Below are some records; output exactly the lines from the line with "of our data" to the line with "this both in", both ends kept, and nothing more.

Stored dataset items:
◆ ◆ ◆

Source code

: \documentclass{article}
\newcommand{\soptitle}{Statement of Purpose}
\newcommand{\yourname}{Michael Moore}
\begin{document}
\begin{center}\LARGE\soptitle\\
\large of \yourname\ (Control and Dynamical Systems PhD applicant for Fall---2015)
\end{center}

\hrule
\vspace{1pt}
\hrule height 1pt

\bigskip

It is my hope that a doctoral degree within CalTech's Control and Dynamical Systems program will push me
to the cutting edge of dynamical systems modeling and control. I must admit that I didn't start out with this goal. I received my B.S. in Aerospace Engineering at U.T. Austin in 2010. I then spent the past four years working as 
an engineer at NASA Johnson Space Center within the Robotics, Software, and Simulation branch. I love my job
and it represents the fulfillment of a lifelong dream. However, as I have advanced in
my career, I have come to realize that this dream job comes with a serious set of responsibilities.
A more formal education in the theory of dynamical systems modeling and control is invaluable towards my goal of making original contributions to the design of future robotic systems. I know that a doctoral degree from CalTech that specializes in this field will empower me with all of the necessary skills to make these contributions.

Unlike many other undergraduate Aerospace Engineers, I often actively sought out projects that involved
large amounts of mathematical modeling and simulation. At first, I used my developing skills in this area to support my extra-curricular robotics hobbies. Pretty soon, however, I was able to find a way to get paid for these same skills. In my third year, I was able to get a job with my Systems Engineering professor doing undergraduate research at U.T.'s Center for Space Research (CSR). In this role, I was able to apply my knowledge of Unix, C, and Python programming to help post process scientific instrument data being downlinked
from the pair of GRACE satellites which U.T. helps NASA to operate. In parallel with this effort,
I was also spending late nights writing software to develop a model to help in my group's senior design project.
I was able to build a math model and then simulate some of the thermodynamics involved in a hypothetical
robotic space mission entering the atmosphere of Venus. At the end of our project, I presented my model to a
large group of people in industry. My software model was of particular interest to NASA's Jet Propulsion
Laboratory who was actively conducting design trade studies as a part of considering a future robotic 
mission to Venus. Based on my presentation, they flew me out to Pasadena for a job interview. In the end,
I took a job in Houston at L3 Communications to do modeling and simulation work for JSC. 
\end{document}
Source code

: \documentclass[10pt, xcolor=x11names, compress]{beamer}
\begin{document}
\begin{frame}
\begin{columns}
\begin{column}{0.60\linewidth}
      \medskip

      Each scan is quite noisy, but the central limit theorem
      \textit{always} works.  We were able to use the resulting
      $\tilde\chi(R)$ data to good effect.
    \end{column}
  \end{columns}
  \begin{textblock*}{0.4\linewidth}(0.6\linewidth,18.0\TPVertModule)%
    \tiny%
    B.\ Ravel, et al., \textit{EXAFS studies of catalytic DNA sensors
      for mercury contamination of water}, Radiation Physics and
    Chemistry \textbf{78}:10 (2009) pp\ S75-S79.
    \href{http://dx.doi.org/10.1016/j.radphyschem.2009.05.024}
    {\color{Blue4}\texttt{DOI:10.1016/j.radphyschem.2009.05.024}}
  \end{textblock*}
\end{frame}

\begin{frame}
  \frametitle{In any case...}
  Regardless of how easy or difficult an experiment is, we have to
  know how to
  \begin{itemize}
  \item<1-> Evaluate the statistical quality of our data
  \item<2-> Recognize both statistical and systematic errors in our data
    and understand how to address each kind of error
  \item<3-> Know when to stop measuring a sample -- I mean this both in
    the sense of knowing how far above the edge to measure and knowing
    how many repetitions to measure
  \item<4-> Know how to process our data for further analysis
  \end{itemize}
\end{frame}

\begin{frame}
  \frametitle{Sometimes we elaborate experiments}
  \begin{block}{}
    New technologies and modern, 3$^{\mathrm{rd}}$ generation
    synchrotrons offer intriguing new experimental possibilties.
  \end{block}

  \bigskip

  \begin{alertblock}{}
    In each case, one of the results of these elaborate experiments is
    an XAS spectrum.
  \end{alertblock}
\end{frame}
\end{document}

◆ ◆ ◆

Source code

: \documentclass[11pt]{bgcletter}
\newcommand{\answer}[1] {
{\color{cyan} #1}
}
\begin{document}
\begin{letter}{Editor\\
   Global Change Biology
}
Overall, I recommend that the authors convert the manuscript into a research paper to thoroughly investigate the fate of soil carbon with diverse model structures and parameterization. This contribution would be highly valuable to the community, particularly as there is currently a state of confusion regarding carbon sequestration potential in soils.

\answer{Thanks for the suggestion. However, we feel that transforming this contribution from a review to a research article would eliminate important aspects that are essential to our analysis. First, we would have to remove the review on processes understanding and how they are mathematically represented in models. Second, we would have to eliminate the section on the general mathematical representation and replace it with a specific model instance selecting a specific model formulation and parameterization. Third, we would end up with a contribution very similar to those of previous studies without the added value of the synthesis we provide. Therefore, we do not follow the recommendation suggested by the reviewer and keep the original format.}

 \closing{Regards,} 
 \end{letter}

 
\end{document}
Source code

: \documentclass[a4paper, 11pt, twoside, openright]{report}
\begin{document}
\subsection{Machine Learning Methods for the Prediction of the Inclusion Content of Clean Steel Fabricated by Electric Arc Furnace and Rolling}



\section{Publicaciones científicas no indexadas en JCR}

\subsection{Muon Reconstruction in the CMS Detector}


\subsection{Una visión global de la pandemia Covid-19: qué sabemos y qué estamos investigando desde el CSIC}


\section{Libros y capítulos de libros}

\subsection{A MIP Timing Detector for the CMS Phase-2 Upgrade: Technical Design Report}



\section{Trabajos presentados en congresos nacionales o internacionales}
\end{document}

◆ ◆ ◆

### Answer to this problem
  \item<1-> Evaluate the statistical quality of our data
  \item<2-> Recognize both statistical and systematic errors in our data
    and understand how to address each kind of error
  \item<3-> Know when to stop measuring a sample -- I mean this both in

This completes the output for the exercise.